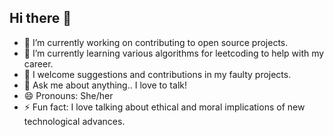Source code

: ## Hi there 👋

- 🔭 I’m currently working on contributing to open source projects.
- 🌱 I’m currently learning various algorithms for leetcoding to help with my career.
- 👯 I welcome suggestions and contributions in my faulty projects.
- 💬 Ask me about anything.. I love to talk!
- 😄 Pronouns: She/her 
- ⚡ Fun fact: I love talking about ethical and moral implications of new technological advances.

***

> Task goal: Everything from the line containing "- 💬 Ask me about anything.. I love to talk!" to the last line of the material above should be printed exactly, both ends included.

> Exercise answer:
- 💬 Ask me about anything.. I love to talk!
- 😄 Pronouns: She/her 
- ⚡ Fun fact: I love talking about ethical and moral implications of new technological advances.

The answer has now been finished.